→ Assigned task: The exercise asks you to copy every line below in which "exists" appears.

Saved data entries

- Opening Delimiter -

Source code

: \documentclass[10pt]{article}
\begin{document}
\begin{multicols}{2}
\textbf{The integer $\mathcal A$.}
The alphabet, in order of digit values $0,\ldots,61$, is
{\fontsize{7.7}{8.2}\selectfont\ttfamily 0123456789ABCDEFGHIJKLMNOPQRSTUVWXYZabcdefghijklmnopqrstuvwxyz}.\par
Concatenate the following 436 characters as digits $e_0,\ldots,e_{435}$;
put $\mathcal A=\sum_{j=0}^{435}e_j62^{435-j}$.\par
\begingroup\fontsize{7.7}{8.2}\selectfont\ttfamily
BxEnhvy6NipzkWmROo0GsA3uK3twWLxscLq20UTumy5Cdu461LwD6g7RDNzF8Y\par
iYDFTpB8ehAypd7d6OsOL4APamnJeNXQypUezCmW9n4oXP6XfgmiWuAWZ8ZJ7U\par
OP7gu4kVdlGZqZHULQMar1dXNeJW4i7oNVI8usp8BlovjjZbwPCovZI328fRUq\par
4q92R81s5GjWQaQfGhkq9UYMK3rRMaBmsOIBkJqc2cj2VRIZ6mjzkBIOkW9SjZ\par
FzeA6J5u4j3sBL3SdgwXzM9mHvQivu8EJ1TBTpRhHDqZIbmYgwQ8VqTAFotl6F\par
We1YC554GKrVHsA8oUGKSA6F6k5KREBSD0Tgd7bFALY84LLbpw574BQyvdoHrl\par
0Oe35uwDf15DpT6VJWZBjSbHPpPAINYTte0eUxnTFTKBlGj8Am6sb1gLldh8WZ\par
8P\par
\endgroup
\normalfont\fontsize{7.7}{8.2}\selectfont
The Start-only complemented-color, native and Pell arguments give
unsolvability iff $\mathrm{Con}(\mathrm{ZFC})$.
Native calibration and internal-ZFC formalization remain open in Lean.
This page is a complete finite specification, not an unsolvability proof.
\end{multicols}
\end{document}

- Closing Delimiter -
- Opening Delimiter -

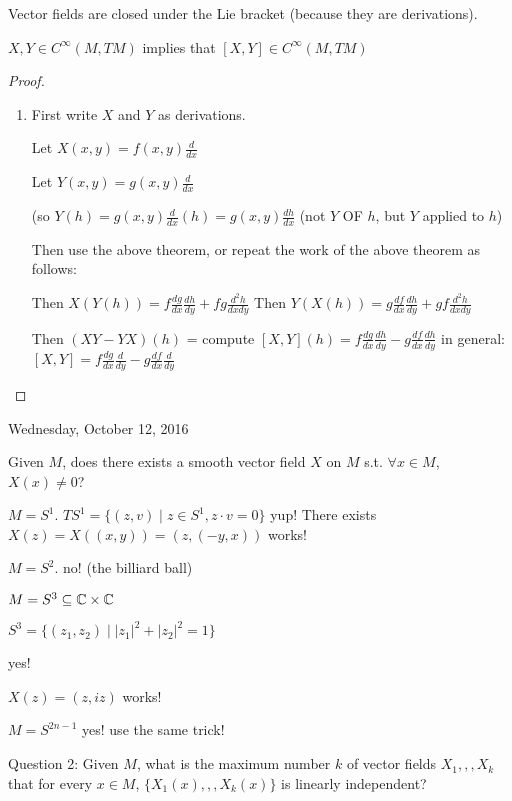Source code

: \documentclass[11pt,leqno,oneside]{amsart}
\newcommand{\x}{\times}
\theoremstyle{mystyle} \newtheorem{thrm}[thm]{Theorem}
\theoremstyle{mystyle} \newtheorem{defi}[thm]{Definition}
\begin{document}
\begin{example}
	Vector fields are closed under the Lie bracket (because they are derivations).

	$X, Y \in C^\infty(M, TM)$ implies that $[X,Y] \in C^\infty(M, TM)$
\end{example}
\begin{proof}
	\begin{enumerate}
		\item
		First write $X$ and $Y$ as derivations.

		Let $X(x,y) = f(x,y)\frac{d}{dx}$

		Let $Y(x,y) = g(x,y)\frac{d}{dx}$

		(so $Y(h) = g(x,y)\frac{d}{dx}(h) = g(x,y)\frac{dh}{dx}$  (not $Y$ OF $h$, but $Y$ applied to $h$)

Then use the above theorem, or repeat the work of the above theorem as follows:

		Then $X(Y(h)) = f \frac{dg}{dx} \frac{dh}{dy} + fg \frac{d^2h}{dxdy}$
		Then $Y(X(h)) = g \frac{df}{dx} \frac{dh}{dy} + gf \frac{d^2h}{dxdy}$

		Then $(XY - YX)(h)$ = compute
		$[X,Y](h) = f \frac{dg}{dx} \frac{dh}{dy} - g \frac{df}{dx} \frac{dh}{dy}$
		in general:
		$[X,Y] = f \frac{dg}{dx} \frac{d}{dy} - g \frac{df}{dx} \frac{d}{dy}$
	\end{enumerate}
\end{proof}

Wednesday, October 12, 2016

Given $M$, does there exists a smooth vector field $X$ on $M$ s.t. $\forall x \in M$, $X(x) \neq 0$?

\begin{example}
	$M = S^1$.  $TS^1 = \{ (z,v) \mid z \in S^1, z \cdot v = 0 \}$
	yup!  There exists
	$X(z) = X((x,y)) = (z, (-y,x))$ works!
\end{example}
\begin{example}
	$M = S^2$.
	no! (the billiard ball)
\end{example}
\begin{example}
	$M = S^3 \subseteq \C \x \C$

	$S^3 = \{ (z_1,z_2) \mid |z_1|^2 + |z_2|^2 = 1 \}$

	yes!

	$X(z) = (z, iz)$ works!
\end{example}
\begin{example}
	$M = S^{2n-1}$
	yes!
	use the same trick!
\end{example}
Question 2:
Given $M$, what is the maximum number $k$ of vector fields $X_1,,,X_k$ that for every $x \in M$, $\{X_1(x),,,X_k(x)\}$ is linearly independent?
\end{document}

- Closing Delimiter -

→ Final answer:
Given $M$, does there exists a smooth vector field $X$ on $M$ s.t. $\forall x \in M$, $X(x) \neq 0$?
	yup!  There exists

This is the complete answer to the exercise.